Kremp tries to satisfy the additional-evidence requirement by showing he “possessed qualifications superior to those of a younger co-worker working in the same position.” Barnes v. GenCorp Inc., 896 F.2d 1457, 1466 (6th Cir.1990). To do so, he points to two younger employees retained by ITW: Steve Getz (age 43), regional sales manager for the Midwest, and Rick Immell (age 45), national sales manager. But to make any headway under this test, Kremp must show that “all of the relevant aspects of his employment situation were nearly identical” to those of the younger employees. Ercegovich v. Goodyear Tire & Rubber Co., 154 F.3d 344, 352 (6th Cir.1998).

He cannot do that. Getz and Im-mell were full-time sales managers paid on commission, while Kremp was a marketing manager paid on salary who spent about half his time in sales. Kremp’s part-time work in sales, moreover, was devoted almost entirely (80 to 90 percent) to ITW’s Vortec line of products, while Getz and *933 Immell spent most of their time selling the company’s Paxton line of products, which are built to customer specifications, cost significantly more and most importantly require more sales work. Kremp’s job was not “nearly identical” to the jobs of these other employees.

Kremp offers several responses, but they are all unconvincing. First, Kremp says that he could have performed the sales jobs that Getz and Immell held given his “years of experience selling to Paxton customers.” Br. at 26. That is beside the point. An ADEA plaintiff cannot meet the “additional evidence” requirement by showing only that “a younger person was retained in a position which [the] plaintiff is capable of performing.” Sahadi v. Reynolds Chem., 636 F.2d 1116, 1118 (6th Cir.1980) (per curiam); accord Schoonmaker v. Spartan Graphics Leasing, LLC, 595 F.3d 261, 266-67 (6th Cir.2010). To hold otherwise would mean that virtually every fired employee over the age of 40 could make out a prima facie case of age discrimination. See Sahadi, 636 F.2d at 1118. That is not how the ADEA works. It does not impose a mandatory seniority system on every covered employer in the country.

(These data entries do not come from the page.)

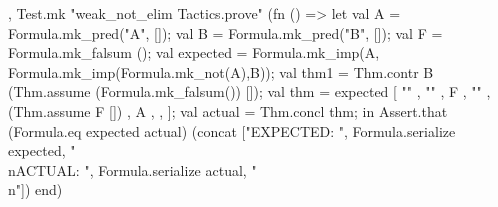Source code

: \nwenddocs{}\plusendmoddef\nwstartdeflinemarkup{}\nwenddeflinemarkup
, Test.mk "weak_not_elim Tactics.prove" (fn () =>
    let
      val A = Formula.mk_pred("A", []);
      val B = Formula.mk_pred("B", []);
      val F = Formula.mk_falsum ();
      val expected = Formula.mk_imp(A,
                                    Formula.mk_imp(Formula.mk_not(A),B));
      val thm1 = Thm.contr B (Thm.assume (Formula.mk_falsum()) []);
      val thm =  expected
                             [  ""
                             ,  ""
                             ,  F
                             ,  ""
                             ,  (Thm.assume F [])
                             ,  A
                             , 
                             ,  ];
      val actual = Thm.concl thm;
    in
      Assert.that (Formula.eq expected actual)
                  (concat ["EXPECTED: ",
                           Formula.serialize expected,
                           "\\nACTUAL: ",
                           Formula.serialize actual,
                           "\\n"])
    end)
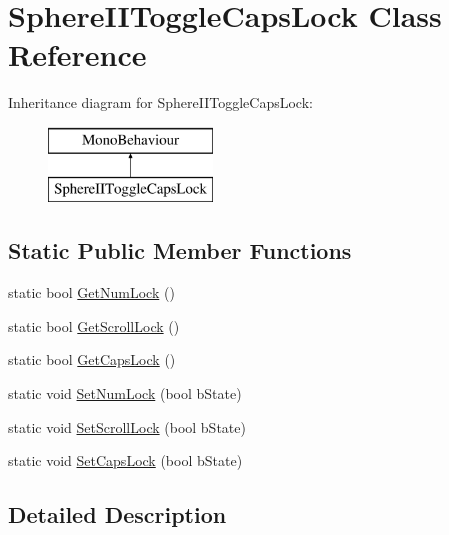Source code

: \hypertarget{class_sphere_i_i_toggle_caps_lock}{}\section{Sphere\+I\+I\+Toggle\+Caps\+Lock Class Reference}
\label{class_sphere_i_i_toggle_caps_lock}
Inheritance diagram for Sphere\+I\+I\+Toggle\+Caps\+Lock\+:\begin{figure}[H]
\begin{center}
\leavevmode
\includegraphics[height=2.000000cm]{d3/d04/class_sphere_i_i_toggle_caps_lock}
\end{center}
\end{figure}
\subsection*{Static Public Member Functions}
\begin{DoxyCompactItemize}
\item 
static bool \mbox{\hyperlink{class_sphere_i_i_toggle_caps_lock_a1b6978f053626621672a251e6c40c3a2}{Get\+Num\+Lock}} ()
\item 
static bool \mbox{\hyperlink{class_sphere_i_i_toggle_caps_lock_a0eff2dfb670c381cfe929800250b8ed0}{Get\+Scroll\+Lock}} ()
\item 
static bool \mbox{\hyperlink{class_sphere_i_i_toggle_caps_lock_a684bc925850f81d58ef9d4c7500a0a86}{Get\+Caps\+Lock}} ()
\item 
static void \mbox{\hyperlink{class_sphere_i_i_toggle_caps_lock_a2cf9b477dbc8503b11958438fa9cc69d}{Set\+Num\+Lock}} (bool b\+State)
\item 
static void \mbox{\hyperlink{class_sphere_i_i_toggle_caps_lock_a9bcfc13eeb39d6b83d6d9215dccf620e}{Set\+Scroll\+Lock}} (bool b\+State)
\item 
static void \mbox{\hyperlink{class_sphere_i_i_toggle_caps_lock_a2a6a8e77a1901b4a6358dee035f67b9a}{Set\+Caps\+Lock}} (bool b\+State)
\end{DoxyCompactItemize}


\subsection{Detailed Description}


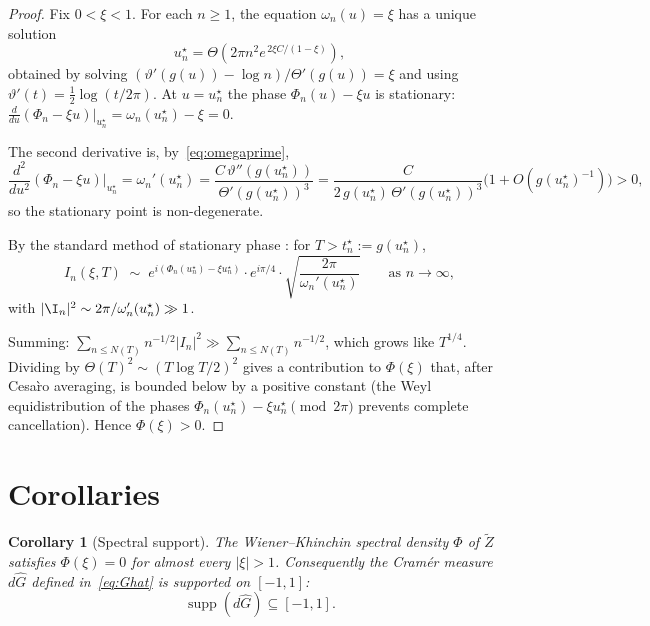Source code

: \documentclass[12pt]{amsart}
\newtheorem{corollary}[theorem]{Corollary}
\theoremstyle{definition}
\theoremstyle{remark}
\newcommand{\Th}{\Theta}
\newcommand{\vth}{\vartheta}
\newcommand{\Zt}{\widetilde{Z}}
\begin{document}
\begin{proof}
Fix $0<\xi<1$.  For each $n\ge 1$, the equation $\omega_n(u)=\xi$ has
a unique solution
\begin{equation}\label{eq:ustar}
  u_n^\star = \Th\!\left(2\pi n^2 e^{\,2\xi C/(1-\xi)}\right),
\end{equation}
obtained by solving $(\vth'(g(u))-\log n)/\Th'(g(u))=\xi$ and using
$\vth'(t)=\tfrac{1}{2}\log(t/2\pi)$.  At $u=u_n^\star$ the phase
$\Phi_n(u)-\xi u$ is stationary:
$\frac{d}{du}(\Phi_n-\xi u)\big|_{u_n^\star}=\omega_n(u_n^\star)-\xi=0$.

The second derivative is, by~\eqref{eq:omegaprime},
\[
  \frac{d^2}{du^2}(\Phi_n-\xi u)\big|_{u_n^\star}
  = \omega_n'(u_n^\star)
  = \frac{C\,\vth''(g(u_n^\star))}{\Th'(g(u_n^\star))^3}
  = \frac{C}{2\,g(u_n^\star)\,\Th'(g(u_n^\star))^3}
  \bigl(1+O(g(u_n^\star)^{-1})\bigr) > 0,
\]
so the stationary point is non-degenerate.

By the standard method of stationary phase
\cite[Theorem~7.7.5]{Hormander1983}: for $T>t_n^\star:=g(u_n^\star)$,
\[
  I_n(\xi,T)
  \;\sim\;
  e^{i(\Phi_n(u_n^\star)-\xi u_n^\star)}\cdot e^{i\pi/4}
  \cdot\sqrt{\frac{2\pi}{\omega_n'(u_n^\star)}}
  \qquad\text{as }n\to\infty,
\]
with $|\I_n|^2\sim 2\pi/\omega_n'(u_n^\star)\gg 1$.

Summing: $\sum_{n\le N(T)}n^{-1/2}|I_n|^2 \gg \sum_{n\le N(T)}n^{-1/2}$,
which grows like $T^{1/4}$.  Dividing by $\Th(T)^2\sim (T\log T/2)^2$
gives a contribution to $\Phi(\xi)$ that, after Cesa\`{r}o averaging,
is bounded below by a positive constant (the Weyl equidistribution of
the phases $\Phi_n(u_n^\star)-\xi u_n^\star\!\pmod{2\pi}$ prevents
complete cancellation).  Hence $\Phi(\xi)>0$.
\end{proof}

\section{Corollaries}\label{sec:cor}

\begin{corollary}[Spectral support]\label{cor:support}
The Wiener--Khinchin spectral density $\Phi$ of $\Zt$ satisfies
$\Phi(\xi)=0$ for almost every $|\xi|>1$.  Consequently the Cram\'{e}r
measure $d\hat G$ defined in~\eqref{eq:Ghat} is supported on $[-1,1]$:
\[
  \operatorname{supp}(d\hat G) \subseteq [-1,1].
\]
\end{corollary}
\end{document}

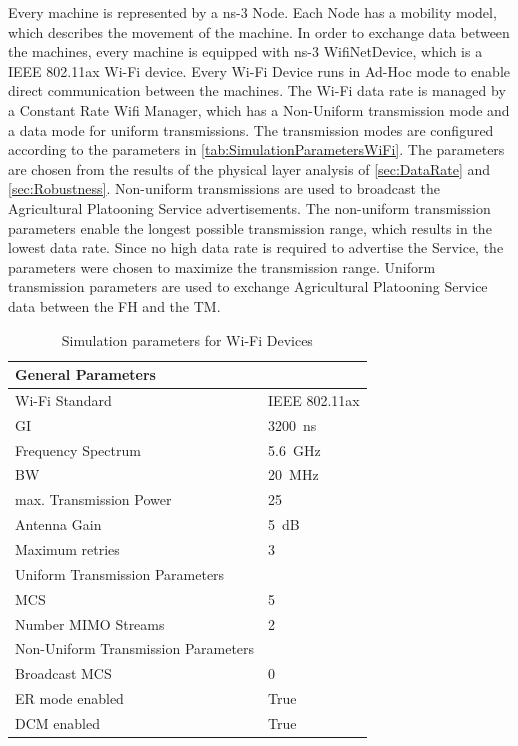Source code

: Every machine is represented by a ns-3 Node. Each Node has a mobility model, which describes the movement of the machine.
In order to exchange data between the machines, every machine is equipped with ns-3 WifiNetDevice, which is a IEEE 802.11ax
Wi-Fi device. Every Wi-Fi Device runs in Ad-Hoc mode to enable direct communication
between the machines. The Wi-Fi data rate is managed by a Constant Rate Wifi Manager, which has a Non-Uniform
transmission mode and a data mode for uniform transmissions.
The transmission modes are configured according
to the parameters in \autoref{tab:SimulationParametersWiFi}.
The parameters are chosen from the results of the physical layer analysis of
\autoref{sec:DataRate} and \autoref{sec:Robustness}. Non-uniform transmissions are used to broadcast the Agricultural Platooning
Service advertisements. The non-uniform transmission parameters enable the longest possible
transmission range, which results in the lowest data rate. Since no high data rate is required to advertise the Service, the parameters were
chosen to maximize the transmission range. Uniform transmission parameters are used to exchange Agricultural Platooning Service data between
the \ac{FH} and the \ac{TM}. 

\begin{table}[H]
	\centering
	\begin{tabular}{p{5cm}p{4cm}}
		\toprule
		General Parameters & \\
		\midrule
		Wi-Fi Standard & IEEE 802.11ax\\
		\ac{GI} & \SI{3200}{\nano\second}\\
		Frequency Spectrum & \SI{5.6}{\giga\hertz}\\
		\ac{BW} & \SI{20}{\mega\hertz}\\
		max. Transmission Power & \SI{25}{\dBm}\\
		Antenna Gain & \SI{5}{\dB}\\
		Maximum retries & \num{3}\\
		\midrule
		Uniform Transmission Parameters & \\
		\midrule
		\ac{MCS} & \num{5}\\
		Number \ac{MIMO} Streams & \num{2}\\
		\midrule
		Non-Uniform Transmission Parameters & \\
		\midrule
		Broadcast \ac{MCS} & \num{0}\\
		\ac{ER} mode enabled & True\\
		\ac{DCM} enabled & True\\
		\bottomrule
	\end{tabular}
	\caption{Simulation parameters for Wi-Fi Devices}
	\label{tab:SimulationParametersWiFi}
\end{table}

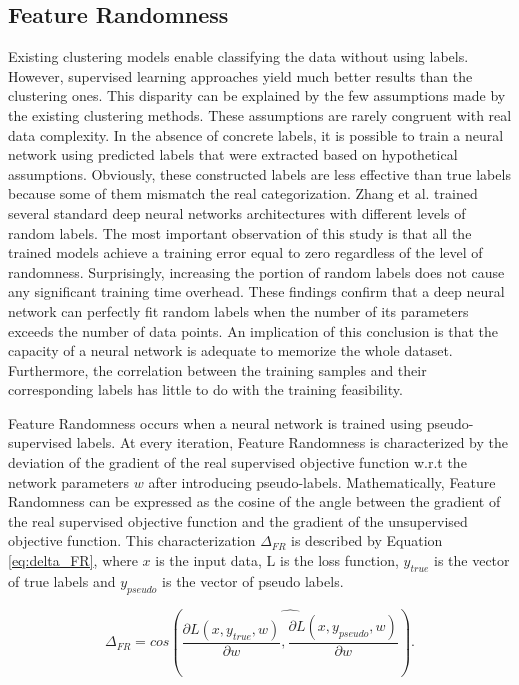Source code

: \documentclass{article}
\begin{document}
\subsection{Feature Randomness}
Existing clustering models enable classifying the data without using labels. However, supervised learning approaches yield much better results than the clustering ones. This disparity can be explained by the few assumptions made by the existing clustering methods. These assumptions are rarely congruent with real data complexity. In the absence of concrete labels, it is possible to train a neural network using predicted labels that were extracted based on hypothetical assumptions. Obviously, these constructed labels are less effective than true labels because some of them mismatch the real categorization. Zhang et al. \cite{paper66} trained several standard deep neural networks architectures with different levels of random labels. The most important observation of this study is that all the trained models achieve a training error equal to zero regardless of the level of randomness. Surprisingly, increasing the portion of random labels does not cause any significant training time overhead. These findings confirm that a deep neural network can perfectly fit random labels when the number of its parameters exceeds the number of data points. An implication of this conclusion is that the capacity of a neural network is adequate to memorize the whole dataset. Furthermore, the correlation between the training samples and their corresponding labels has little to do with the training feasibility.

Feature Randomness occurs when a neural network is trained using pseudo-supervised labels.
At every iteration, Feature Randomness is characterized by the deviation of the gradient of the real supervised objective function w.r.t the network parameters $w$ after introducing pseudo-labels. Mathematically, Feature Randomness can be expressed as the cosine of the angle between the gradient of the real supervised objective function and the gradient of the unsupervised objective function. This characterization $\Delta_{FR}$ is described by Equation \ref{eq:delta_FR}, where $x$ is the input data, L is the loss function, $y_{true}$ is the vector of true labels and $y_{pseudo}$ is the vector of pseudo labels.

\begin{equation} \label{eq:delta_FR}
    \Delta_{FR}= cos(\widehat{\frac{\partial L(x, y_{true}, w)}{\partial w}, \frac{\partial L(x, y_{pseudo}, w)}{\partial w}}).
\end{equation}
\end{document}
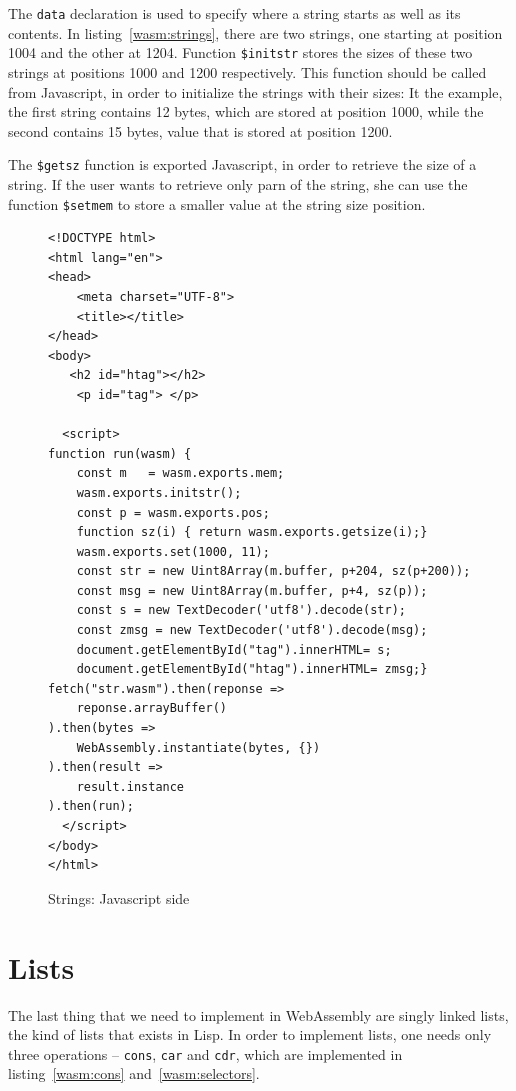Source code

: \documentclass[a4paper,12pt]{book}
\begin{document}
The \verb|data| declaration is used to specify
where a string starts as well as its contents.
In listing~\ref{wasm:strings}, there are two
strings, one starting at position 1004 and the
other at 1204. Function \verb|$initstr| stores
the sizes of these two strings at positions 1000
and 1200 respectively. This function should be
called from Javascript, in order to initialize
the strings with their sizes: It the example,
the first string contains 12 bytes, which are
stored at position 1000, while the second contains
15 bytes, value that is stored at position 1200.

The \verb|$getsz| function is exported Javascript,
in order to retrieve the size of a string. If
the user wants to retrieve only parn of the string,
she can use the function \verb|$setmem| to store
a smaller value at the string size position.

\begin{figure}[!h]
  \begin{verbatim}
<!DOCTYPE html>
<html lang="en">
<head>
    <meta charset="UTF-8">
    <title></title>
</head>
<body>
   <h2 id="htag"></h2>
    <p id="tag"> </p>
  
  <script>
function run(wasm) {
    const m   = wasm.exports.mem;
    wasm.exports.initstr();
    const p = wasm.exports.pos;
    function sz(i) { return wasm.exports.getsize(i);}
    wasm.exports.set(1000, 11);
    const str = new Uint8Array(m.buffer, p+204, sz(p+200));
    const msg = new Uint8Array(m.buffer, p+4, sz(p));
    const s = new TextDecoder('utf8').decode(str);
    const zmsg = new TextDecoder('utf8').decode(msg);
    document.getElementById("tag").innerHTML= s;
    document.getElementById("htag").innerHTML= zmsg;}
fetch("str.wasm").then(reponse =>
    reponse.arrayBuffer()
).then(bytes =>
    WebAssembly.instantiate(bytes, {})
).then(result =>
    result.instance
).then(run);
  </script>
</body>
</html>
  \end{verbatim}
  \caption{Strings: Javascript side}
  \label{javascript:strings}
\end{figure}

\section{Lists}
The last thing that we need to implement in
WebAssembly are singly linked lists, the
kind of lists that exists in Lisp. In order
to implement lists, one needs only three
operations -- \verb|cons|, \verb|car| and \verb|cdr|,
which are implemented in listing~\ref{wasm:cons}
and~\ref{wasm:selectors}.
\end{document}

Second, Kremp says that he could have handled Getz’s and Immell’s jobs better than they handled them, since Getz was still learning the job and Kremp trained Immell when Immell joined the company. That overlooks the two-part nature of the test. Kremp must demonstrate, first, that he “possessed qualifications superior to those of a younger co-worker.” Barnes, 896 F.2d at 1466. So far so good. But he must demonstrate, second, that the younger co-worker “work[ed] in the same position” as he did. Id. Kremp, as shown, did not work in the same positions as Getz and Immell.

Third, Kremp says that he was more critical to ITW’s success than Immell because Kremp’s marketing manager position “had been a fixture of the company since 1989,” while Immell’s national sales manager position “was created ... in 2004.” Br. at 28. That does not matter. Neither the ADEA nor the cases construing it say that a company faced with a necessary reduction in force must retain workers based on how long their positions have existed at the company. Otherwise, AT & T still would be required to have a director of telegraph operations.

Fourth, Kremp says that ITW should have kept him because he “undisputedly had much greater experience than Immell regarding Vortec, the larger of the company’s two product lines.” Br. at 29. Yet that is because nearly all of Kremp’s sales experience involved Vortec products, while the majority of Immell’s experience involved Paxton products, confirming that their jobs were not “nearly identical.” Ercegovich, 154 F.3d at 352.